Not only the guessing was easy at that point, but with the Pixie Dust attack it’s even easier and faster, again because manufacturers are lazy, and they lack randomization.
Some manufacturers implemented WPS so bad, that sending a null pin returned the real pin.
And this is the attack that even today I can find some exploitable routers, to give some real perspective, at my current location, within my WIFI reach I can see that only me and another neighbor use WPA 3, the rest have mostly the default security of their router and there are 2 routers vulnerable to WPS attacks so obsolete that they use WPS 1.0.
Wardriving with a phone*
From here I got curious, and I asked myself if it was possible to do this WPS attack directly from my phone, and in theory it is, in practice Android has so many fences that I kinda gave up, the main issue is that for capturing packages your phone needs to be rooted, which is not easy depending on the model, I don’t want to root my current phone and my old phone sadly died while installing GrapheneOS.
The compromise is to use a phone connected thorough SSH to a Raspberry Pi powered by a power-bank, with it, I have a mobile setup capable of doing anything I need.

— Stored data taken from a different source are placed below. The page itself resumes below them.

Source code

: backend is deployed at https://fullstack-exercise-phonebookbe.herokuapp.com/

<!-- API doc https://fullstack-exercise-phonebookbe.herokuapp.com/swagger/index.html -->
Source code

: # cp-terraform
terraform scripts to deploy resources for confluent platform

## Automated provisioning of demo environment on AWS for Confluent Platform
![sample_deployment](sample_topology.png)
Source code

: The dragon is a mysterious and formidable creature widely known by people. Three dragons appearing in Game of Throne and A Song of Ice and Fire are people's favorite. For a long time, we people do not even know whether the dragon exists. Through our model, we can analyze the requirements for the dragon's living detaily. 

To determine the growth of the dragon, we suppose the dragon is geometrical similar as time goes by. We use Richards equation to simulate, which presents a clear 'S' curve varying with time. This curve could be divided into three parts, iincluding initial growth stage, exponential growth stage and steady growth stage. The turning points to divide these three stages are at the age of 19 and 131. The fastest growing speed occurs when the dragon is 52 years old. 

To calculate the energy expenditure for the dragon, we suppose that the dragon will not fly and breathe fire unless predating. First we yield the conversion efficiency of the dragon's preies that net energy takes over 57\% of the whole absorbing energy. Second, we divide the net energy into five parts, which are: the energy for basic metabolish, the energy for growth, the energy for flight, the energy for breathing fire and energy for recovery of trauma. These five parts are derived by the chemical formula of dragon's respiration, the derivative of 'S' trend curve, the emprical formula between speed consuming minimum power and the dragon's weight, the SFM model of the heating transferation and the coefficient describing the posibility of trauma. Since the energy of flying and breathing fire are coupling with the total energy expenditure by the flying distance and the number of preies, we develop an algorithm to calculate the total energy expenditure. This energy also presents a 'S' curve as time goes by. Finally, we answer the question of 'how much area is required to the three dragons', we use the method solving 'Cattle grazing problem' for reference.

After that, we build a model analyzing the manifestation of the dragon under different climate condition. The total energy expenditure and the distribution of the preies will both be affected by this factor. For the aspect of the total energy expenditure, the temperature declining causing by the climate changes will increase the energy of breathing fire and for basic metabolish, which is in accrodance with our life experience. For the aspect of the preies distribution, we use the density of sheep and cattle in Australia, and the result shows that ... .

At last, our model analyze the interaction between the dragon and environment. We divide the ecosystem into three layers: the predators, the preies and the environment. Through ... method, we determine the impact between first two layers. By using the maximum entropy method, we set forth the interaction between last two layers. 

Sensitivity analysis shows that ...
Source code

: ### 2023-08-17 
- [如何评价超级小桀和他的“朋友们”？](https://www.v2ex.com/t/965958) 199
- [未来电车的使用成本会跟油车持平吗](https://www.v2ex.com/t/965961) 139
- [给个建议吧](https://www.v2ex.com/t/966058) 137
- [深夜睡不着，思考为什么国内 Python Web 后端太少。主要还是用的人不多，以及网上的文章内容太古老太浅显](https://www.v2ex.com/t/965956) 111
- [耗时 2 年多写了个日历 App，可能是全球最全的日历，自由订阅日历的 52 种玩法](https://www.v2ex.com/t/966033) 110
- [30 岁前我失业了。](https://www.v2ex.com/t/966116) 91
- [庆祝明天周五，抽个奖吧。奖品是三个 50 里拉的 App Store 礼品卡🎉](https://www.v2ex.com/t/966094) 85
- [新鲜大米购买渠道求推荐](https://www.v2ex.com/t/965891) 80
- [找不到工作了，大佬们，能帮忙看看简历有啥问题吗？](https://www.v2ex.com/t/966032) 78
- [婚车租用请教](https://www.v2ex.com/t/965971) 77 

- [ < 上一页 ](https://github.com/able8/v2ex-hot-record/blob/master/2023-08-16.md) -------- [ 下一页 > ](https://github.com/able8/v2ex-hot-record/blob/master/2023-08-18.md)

We need 2 Wi-Fi cards on the Raspberry Pi, one to connect to the phone and a second one in monitor mode to do the actual packet capturing.
At this point I got a bunch of complication because I don’t have a proper setup, my main RPI had the only good micro SD I had left a home, I was planning to simply flash Kali Linux to it which includes all the necessary tools, but it won’t fit on the 2gb card I had left.
I opted to use Alpine Linux, a much more slim distribution, that fits on the SD card, with the advantage that boots way faster.
I didn’t have any USB keyboard a simple way to overcome this is to pre-configure the WIFI during flashing, there are different ways, like creating a file, I recommend using Raspberry Pi Imager which has a nice UI to add settings and also has Alpine as an option.
One flashed, we can create an access-point on the phone, that the Raspberry Pi will connect after booting.
But how do we connect to the RPI? We don’t know the IP assigned to the device, and Android does not show the IP for the AP or the clients connected, using Termux, we can check the AP address with ifconfig.
Now we can install nmap to discover all the clients connected.
pkg install nmap
nmap 10.43.163.0-255With the newly discover device, we can finally connect with SSH
ssh root@10.43.163.249Alpine can be configured and permanently installed with setup-alpine, and some of the necessary tools added with the package manager, pixiewps and aircrack-ng.
To make it easy to list and attack the available SSIDs, wifite can be downloaded.
git clone https://github.com/derv82/wifite2.git
cd wifite
sudo airmon-ng start wlan1 # enables monitor mode on the interface
sudo airodump-ng -wps -i wlan1 # to find wps 1.0 targets
sudo ./wifite --wps --wps-only # to attack those access pointsAnd after a very short try we get the password, this was a very old router that I got for free, as it was configured.
I’m quite pleased with this setup, it’s discrete (on a backpack) and portable, full Linux and boots fast.
As a takeaway, change the default password for a secure one, update your router whenever possible and always disable WPS.